Published online by Cambridge University Press: 01 January 2020
In my 1984 book on The Foundations of Psychoanalysis, I addressed two main questions: (1) Are the analyst’s observations in the clinical setting reliable as ‘data,’ and (2) if so, can they actually support the major hypotheses of the theory of repression or psychic conflict, which is the cornerstone of the psychoanalytic edifice, as we know? In the book, I argued for giving a negative answer to both of these questions. Clearly, if the evidence from the couch is unreliable from the outset, then this defect alone suffices to jeopardize the very foundations of the clinical theory. But, as I strongly emphasized, even if clinical data were not contaminated by the analyst’s influence, the inability of the psychoanalytic method of clinical investigation by free association to warrant the required sort of causal inferences leaves the major pillars of the theory of psychic conflict ill-supported (1984, 172). Thus, I see a two-fold threat to the psychoanalytic case-study method as a means of scientific inquiry.
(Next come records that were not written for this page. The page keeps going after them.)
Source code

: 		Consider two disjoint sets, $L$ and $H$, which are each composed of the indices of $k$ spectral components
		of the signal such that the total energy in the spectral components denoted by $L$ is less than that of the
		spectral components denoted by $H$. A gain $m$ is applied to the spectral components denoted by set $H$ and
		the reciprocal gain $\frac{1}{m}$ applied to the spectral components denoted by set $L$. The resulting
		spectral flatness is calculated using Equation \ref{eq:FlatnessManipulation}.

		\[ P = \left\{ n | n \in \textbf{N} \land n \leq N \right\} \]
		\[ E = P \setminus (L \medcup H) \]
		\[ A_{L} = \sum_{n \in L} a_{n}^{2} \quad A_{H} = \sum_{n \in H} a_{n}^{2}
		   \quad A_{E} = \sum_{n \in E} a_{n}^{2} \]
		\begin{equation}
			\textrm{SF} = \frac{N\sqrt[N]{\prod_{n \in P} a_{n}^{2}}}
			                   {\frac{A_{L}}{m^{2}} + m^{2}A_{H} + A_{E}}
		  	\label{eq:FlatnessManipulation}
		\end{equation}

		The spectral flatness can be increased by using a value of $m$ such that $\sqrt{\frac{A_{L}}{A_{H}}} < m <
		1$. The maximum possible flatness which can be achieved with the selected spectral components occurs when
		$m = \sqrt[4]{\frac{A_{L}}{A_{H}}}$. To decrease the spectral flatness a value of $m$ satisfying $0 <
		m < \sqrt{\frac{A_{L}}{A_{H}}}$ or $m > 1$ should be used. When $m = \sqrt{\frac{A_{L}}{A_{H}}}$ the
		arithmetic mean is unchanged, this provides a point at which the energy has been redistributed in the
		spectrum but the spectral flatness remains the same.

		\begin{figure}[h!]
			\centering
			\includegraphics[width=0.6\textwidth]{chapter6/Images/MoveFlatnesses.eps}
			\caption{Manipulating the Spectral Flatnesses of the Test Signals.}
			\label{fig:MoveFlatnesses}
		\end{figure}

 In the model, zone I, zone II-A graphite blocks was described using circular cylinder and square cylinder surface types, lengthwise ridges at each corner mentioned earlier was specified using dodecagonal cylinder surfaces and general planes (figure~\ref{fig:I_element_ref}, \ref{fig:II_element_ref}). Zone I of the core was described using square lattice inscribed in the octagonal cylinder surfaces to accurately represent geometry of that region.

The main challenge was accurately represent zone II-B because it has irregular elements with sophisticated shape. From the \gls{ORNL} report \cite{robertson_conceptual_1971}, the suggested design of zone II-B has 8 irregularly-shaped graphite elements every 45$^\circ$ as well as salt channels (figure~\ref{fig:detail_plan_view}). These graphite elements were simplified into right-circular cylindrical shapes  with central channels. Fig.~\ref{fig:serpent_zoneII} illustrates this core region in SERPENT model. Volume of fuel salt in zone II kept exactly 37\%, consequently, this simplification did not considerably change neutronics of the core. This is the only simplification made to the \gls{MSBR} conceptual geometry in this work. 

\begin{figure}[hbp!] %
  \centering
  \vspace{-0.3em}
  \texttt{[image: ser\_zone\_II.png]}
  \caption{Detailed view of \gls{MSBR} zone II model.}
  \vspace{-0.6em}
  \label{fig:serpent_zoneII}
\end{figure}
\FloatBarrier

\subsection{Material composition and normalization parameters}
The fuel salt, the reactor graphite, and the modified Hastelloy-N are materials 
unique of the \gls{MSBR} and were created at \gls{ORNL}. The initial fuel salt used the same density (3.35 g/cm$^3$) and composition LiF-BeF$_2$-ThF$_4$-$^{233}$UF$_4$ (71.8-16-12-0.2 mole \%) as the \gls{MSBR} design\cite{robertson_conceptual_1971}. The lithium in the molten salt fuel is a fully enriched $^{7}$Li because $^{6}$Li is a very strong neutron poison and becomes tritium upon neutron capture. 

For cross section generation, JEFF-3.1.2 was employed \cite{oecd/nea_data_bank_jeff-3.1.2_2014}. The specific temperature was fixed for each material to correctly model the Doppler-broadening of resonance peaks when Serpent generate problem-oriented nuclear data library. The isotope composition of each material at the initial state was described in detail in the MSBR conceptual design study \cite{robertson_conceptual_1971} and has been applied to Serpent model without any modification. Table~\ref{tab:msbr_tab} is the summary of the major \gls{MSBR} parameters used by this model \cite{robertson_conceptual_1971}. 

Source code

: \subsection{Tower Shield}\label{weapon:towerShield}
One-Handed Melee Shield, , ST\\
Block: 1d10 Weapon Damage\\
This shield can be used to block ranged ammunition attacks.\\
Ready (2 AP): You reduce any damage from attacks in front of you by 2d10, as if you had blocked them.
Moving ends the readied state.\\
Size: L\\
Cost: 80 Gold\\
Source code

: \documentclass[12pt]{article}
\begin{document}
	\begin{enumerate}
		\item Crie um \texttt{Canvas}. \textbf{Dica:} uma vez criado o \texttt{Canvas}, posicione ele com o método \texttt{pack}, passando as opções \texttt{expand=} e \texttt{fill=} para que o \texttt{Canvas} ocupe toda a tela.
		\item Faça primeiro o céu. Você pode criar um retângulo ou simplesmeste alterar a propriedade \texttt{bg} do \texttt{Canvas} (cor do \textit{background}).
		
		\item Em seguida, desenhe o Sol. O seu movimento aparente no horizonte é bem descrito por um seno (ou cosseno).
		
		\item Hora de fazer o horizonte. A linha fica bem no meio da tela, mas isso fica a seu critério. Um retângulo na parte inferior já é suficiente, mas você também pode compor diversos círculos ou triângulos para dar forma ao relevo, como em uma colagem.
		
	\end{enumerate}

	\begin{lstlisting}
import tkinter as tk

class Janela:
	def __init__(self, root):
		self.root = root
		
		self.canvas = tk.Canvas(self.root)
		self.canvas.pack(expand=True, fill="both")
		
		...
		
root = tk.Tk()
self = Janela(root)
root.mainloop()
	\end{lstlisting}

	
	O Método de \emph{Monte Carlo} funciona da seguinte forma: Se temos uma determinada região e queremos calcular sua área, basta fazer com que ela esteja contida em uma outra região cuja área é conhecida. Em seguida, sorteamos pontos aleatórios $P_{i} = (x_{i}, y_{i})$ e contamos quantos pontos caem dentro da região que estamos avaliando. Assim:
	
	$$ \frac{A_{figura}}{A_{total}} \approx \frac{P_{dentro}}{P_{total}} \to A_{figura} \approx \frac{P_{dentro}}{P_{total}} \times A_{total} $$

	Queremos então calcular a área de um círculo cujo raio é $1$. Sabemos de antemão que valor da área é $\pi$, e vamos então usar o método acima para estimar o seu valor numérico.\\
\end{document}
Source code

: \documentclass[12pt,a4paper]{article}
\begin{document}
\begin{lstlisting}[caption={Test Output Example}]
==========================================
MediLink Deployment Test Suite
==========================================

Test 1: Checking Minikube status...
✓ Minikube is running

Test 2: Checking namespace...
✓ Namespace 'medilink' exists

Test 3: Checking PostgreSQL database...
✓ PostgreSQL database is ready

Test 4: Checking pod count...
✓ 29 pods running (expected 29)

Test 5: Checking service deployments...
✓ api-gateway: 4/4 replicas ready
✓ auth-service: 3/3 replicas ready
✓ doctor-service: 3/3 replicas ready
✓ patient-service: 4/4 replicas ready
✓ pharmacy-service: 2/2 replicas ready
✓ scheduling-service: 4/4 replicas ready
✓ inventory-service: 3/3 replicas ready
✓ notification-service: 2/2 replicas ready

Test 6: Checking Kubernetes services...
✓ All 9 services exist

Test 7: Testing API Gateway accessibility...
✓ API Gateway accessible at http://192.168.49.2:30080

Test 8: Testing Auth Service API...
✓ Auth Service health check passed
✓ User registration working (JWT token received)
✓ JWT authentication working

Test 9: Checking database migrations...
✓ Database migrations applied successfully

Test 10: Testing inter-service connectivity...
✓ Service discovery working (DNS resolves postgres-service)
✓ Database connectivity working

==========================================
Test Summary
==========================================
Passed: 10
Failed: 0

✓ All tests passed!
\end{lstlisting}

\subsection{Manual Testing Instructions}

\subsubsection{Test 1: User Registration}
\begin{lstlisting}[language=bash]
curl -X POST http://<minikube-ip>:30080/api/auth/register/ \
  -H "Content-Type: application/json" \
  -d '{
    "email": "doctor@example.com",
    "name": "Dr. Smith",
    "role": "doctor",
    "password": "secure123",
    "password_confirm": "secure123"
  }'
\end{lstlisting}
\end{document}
It is an immediate corollary of my challenge that it applies not only to Freud’s own original hypotheses, but also to any and all post-Freudian versions of psychoanalysis that rely on his clinical methods of validating causal inferences, though the specific content of their theories of psychic conflict is different. After all, the alteration in the content of the hypotheses hardly makes their validation more secure. Therefore, as Morris Eagle documented in a recent publication (1983), those analysts who have objected to my critique as anachronistic have simply not come to grips with it. For example, such inadequate engagement is present, in my view, in the recent Freud Anniversary Lecture ‘Psychoanalysis as a Science: A Response to the New Challenges,’ given by Robert Wallerstein (1986), the current president of the International Psychoanalytical Association. As he tells us (1988, 6, n.1), ‘The Freud Anniversary Lecture was intended primarily as a response to Grünbaum.’ Yet he does not come to grips at all with the gravamen of my challenge: Even if clinical data could be taken at face value as being uncontaminated epistemically, the inability of the psychoanalytic method of clinical investigation by free association to warrant causal inferences leaves the major pillars of the clinical theory of repression ill-supported.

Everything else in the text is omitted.